How to Scope and Estimate an Integration Project

Like many types of software projects, integration projects can be complex and difficult to comprehend at the outset. Integration projects are often a necessary evil, especially if you're building integrations as product features in a software product. It's important to manage cost when taking these projects on.

Scope management and estimation are two very important parts of managing cost. If integration projects are in your future, it's critical that you become competent at scoping them and estimating them.

In this post we'll share a methodology (that we use at Blended Edge) for scoping and estimating software integrations projects.

Endpoint Systems & Data Flows

There are two things that you need to know to properly scope an integration project: 1) which systems will be integrated--called endpoint systems--and 2) what data flows must be implemented to meet the business requirements?

Your goal should be to collect a reasonable amount of information to define a reasonable scope and estimate for an integration project. You'll have most of what you need by describing key attributes of the endpoint systems and data flows that make up the integration.

Defining Endpoint Systems

Endpoint systems are pretty easy to get your head around. They are the things being integrated. They are the pieces of business software that when combined via integration will create a cross-product experience for users that makes them better, faster, more accurate, whatever at their jobs.

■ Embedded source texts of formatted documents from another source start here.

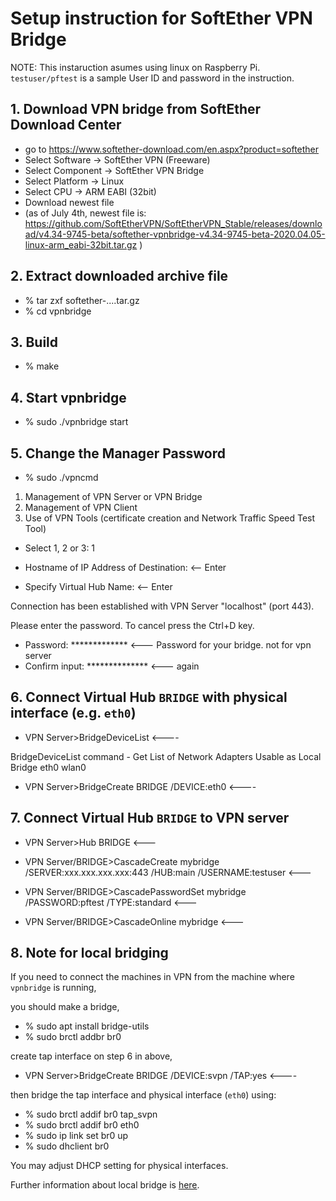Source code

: # Setup instruction for SoftEther VPN Bridge

NOTE: This instaruction asumes using linux on Raspberry Pi.
`testuser/pftest` is a sample User ID and password in the instruction.

## 1. Download VPN bridge from SoftEther Download Center
- go to https://www.softether-download.com/en.aspx?product=softether
- Select Software -> SoftEther VPN (Freeware)
- Select Component -> SoftEther VPN Bridge
- Select Platform -> Linux
- Select CPU -> ARM EABI (32bit)
- Download newest file
- (as of July 4th, newest file is: https://github.com/SoftEtherVPN/SoftEtherVPN_Stable/releases/download/v4.34-9745-beta/softether-vpnbridge-v4.34-9745-beta-2020.04.05-linux-arm_eabi-32bit.tar.gz )

## 2. Extract downloaded archive file
- % tar zxf softether-....tar.gz
- % cd vpnbridge

## 3. Build
- % make

## 4. Start vpnbridge
- % sudo ./vpnbridge start

## 5. Change the Manager Password
- % sudo ./vpncmd

1. Management of VPN Server or VPN Bridge
2. Management of VPN Client
3. Use of VPN Tools (certificate creation and Network Traffic Speed Test Tool)
- Select 1, 2 or 3: 1

- Hostname of IP Address of Destination:   <-- Enter
- Specify Virtual Hub Name:    <-- Enter

Connection has been established with VPN Server "localhost" (port 443).

Please enter the password. To cancel press the Ctrl+D key.
- Password: *************          <--- Password for your bridge. not for vpn server
- Confirm input: **************    <--- again

## 6. Connect Virtual Hub `BRIDGE` with physical interface (e.g. `eth0`)
- VPN Server>BridgeDeviceList      <----

BridgeDeviceList command - Get List of Network Adapters Usable as Local Bridge
eth0
wlan0

- VPN Server>BridgeCreate BRIDGE /DEVICE:eth0      <----

## 7. Connect Virtual Hub `BRIDGE` to VPN server
- VPN Server>Hub BRIDGE            <---

- VPN Server/BRIDGE>CascadeCreate mybridge /SERVER:xxx.xxx.xxx.xxx:443 /HUB:main /USERNAME:testuser  <---

- VPN Server/BRIDGE>CascadePasswordSet mybridge /PASSWORD:pftest /TYPE:standard    <---

- VPN Server/BRIDGE>CascadeOnline mybridge   <---

## 8. Note for local bridging
If you need to connect the machines in VPN from the machine where `vpnbridge` is running,

you should make a bridge,
- % sudo apt install bridge-utils
- % sudo brctl addbr br0

create tap interface on step 6 in above,

- VPN Server>BridgeCreate BRIDGE /DEVICE:svpn /TAP:yes      <----

then bridge the tap interface and physical interface (`eth0`) using:

- % sudo brctl addif br0 tap_svpn
- % sudo brctl addif br0 eth0
- % sudo ip link set br0 up
- % sudo dhclient br0

You may adjust DHCP setting for physical interfaces.

Further information about local bridge is [here](https://www.softether.org/4-docs/1-manual/3._SoftEther_VPN_Server_Manual/3.6_Local_Bridges#3.6.11_Points_to_Note_when_Local_Bridging_in_Linux.2C_FreeBSD.2C_Solaris_or_Mac_OS_X).

 
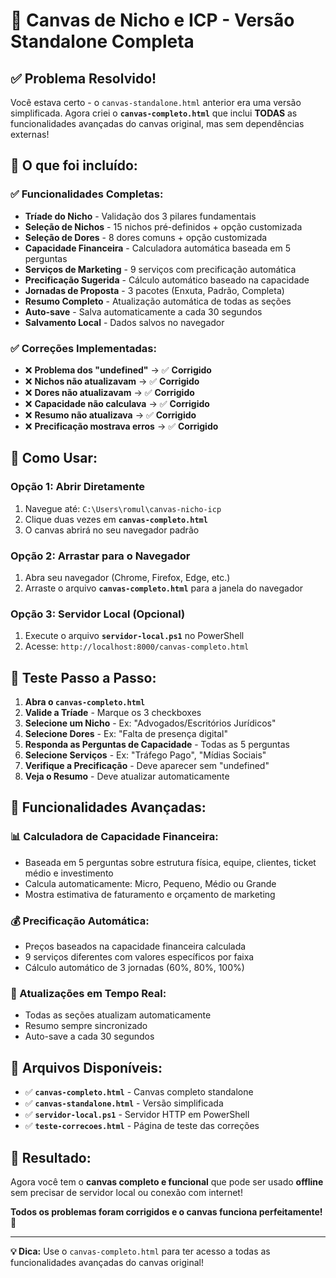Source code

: # 🚀 Canvas de Nicho e ICP - Versão Standalone Completa

## ✅ **Problema Resolvido!**

Você estava certo - o `canvas-standalone.html` anterior era uma versão simplificada. Agora criei o **`canvas-completo.html`** que inclui **TODAS** as funcionalidades avançadas do canvas original, mas sem dependências externas!

## 🎯 **O que foi incluído:**

### ✅ **Funcionalidades Completas:**
- **Tríade do Nicho** - Validação dos 3 pilares fundamentais
- **Seleção de Nichos** - 15 nichos pré-definidos + opção customizada
- **Seleção de Dores** - 8 dores comuns + opção customizada
- **Capacidade Financeira** - Calculadora automática baseada em 5 perguntas
- **Serviços de Marketing** - 9 serviços com precificação automática
- **Precificação Sugerida** - Cálculo automático baseado na capacidade
- **Jornadas de Proposta** - 3 pacotes (Enxuta, Padrão, Completa)
- **Resumo Completo** - Atualização automática de todas as seções
- **Auto-save** - Salva automaticamente a cada 30 segundos
- **Salvamento Local** - Dados salvos no navegador

### ✅ **Correções Implementadas:**
- ❌ **Problema dos "undefined"** → ✅ **Corrigido**
- ❌ **Nichos não atualizavam** → ✅ **Corrigido**
- ❌ **Dores não atualizavam** → ✅ **Corrigido**
- ❌ **Capacidade não calculava** → ✅ **Corrigido**
- ❌ **Resumo não atualizava** → ✅ **Corrigido**
- ❌ **Precificação mostrava erros** → ✅ **Corrigido**

## 🚀 **Como Usar:**

### **Opção 1: Abrir Diretamente**
1. Navegue até: `C:\Users\romul\canvas-nicho-icp`
2. Clique duas vezes em **`canvas-completo.html`**
3. O canvas abrirá no seu navegador padrão

### **Opção 2: Arrastar para o Navegador**
1. Abra seu navegador (Chrome, Firefox, Edge, etc.)
2. Arraste o arquivo **`canvas-completo.html`** para a janela do navegador

### **Opção 3: Servidor Local (Opcional)**
1. Execute o arquivo **`servidor-local.ps1`** no PowerShell
2. Acesse: `http://localhost:8000/canvas-completo.html`

## 🎯 **Teste Passo a Passo:**

1. **Abra o `canvas-completo.html`**
2. **Valide a Tríade** - Marque os 3 checkboxes
3. **Selecione um Nicho** - Ex: "Advogados/Escritórios Jurídicos"
4. **Selecione Dores** - Ex: "Falta de presença digital"
5. **Responda as Perguntas de Capacidade** - Todas as 5 perguntas
6. **Selecione Serviços** - Ex: "Tráfego Pago", "Mídias Sociais"
7. **Verifique a Precificação** - Deve aparecer sem "undefined"
8. **Veja o Resumo** - Deve atualizar automaticamente

## 🔧 **Funcionalidades Avançadas:**

### **📊 Calculadora de Capacidade Financeira:**
- Baseada em 5 perguntas sobre estrutura física, equipe, clientes, ticket médio e investimento
- Calcula automaticamente: Micro, Pequeno, Médio ou Grande
- Mostra estimativa de faturamento e orçamento de marketing

### **💰 Precificação Automática:**
- Preços baseados na capacidade financeira calculada
- 9 serviços diferentes com valores específicos por faixa
- Cálculo automático de 3 jornadas (60%, 80%, 100%)

### **🔄 Atualizações em Tempo Real:**
- Todas as seções atualizam automaticamente
- Resumo sempre sincronizado
- Auto-save a cada 30 segundos

## 📁 **Arquivos Disponíveis:**

- ✅ **`canvas-completo.html`** - Canvas completo standalone
- ✅ **`canvas-standalone.html`** - Versão simplificada
- ✅ **`servidor-local.ps1`** - Servidor HTTP em PowerShell
- ✅ **`teste-correcoes.html`** - Página de teste das correções

## 🎉 **Resultado:**

Agora você tem o **canvas completo e funcional** que pode ser usado **offline** sem precisar de servidor local ou conexão com internet! 

**Todos os problemas foram corrigidos e o canvas funciona perfeitamente!** 🚀

---

**💡 Dica:** Use o `canvas-completo.html` para ter acesso a todas as funcionalidades avançadas do canvas original!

For a given integration project there has to be at least two endpoint systems--otherwise, what are you integrating? Two is usually what you'll end up scoping. You could potentially have more than two, depending on how you are separating concerns of project scope.

For a SaaS product integration, the good news is that one of those systems is YOUR PRODUCT. That's a huge advantage when it comes to defining data flow requirements, because you're dealing with a known product on one end of the integration.

Obviously it's a waste of time to define every single possible attribute of a given endpoint system, so it's best to focus on those attributes that will have the biggest impact on the project's complexity and timeline.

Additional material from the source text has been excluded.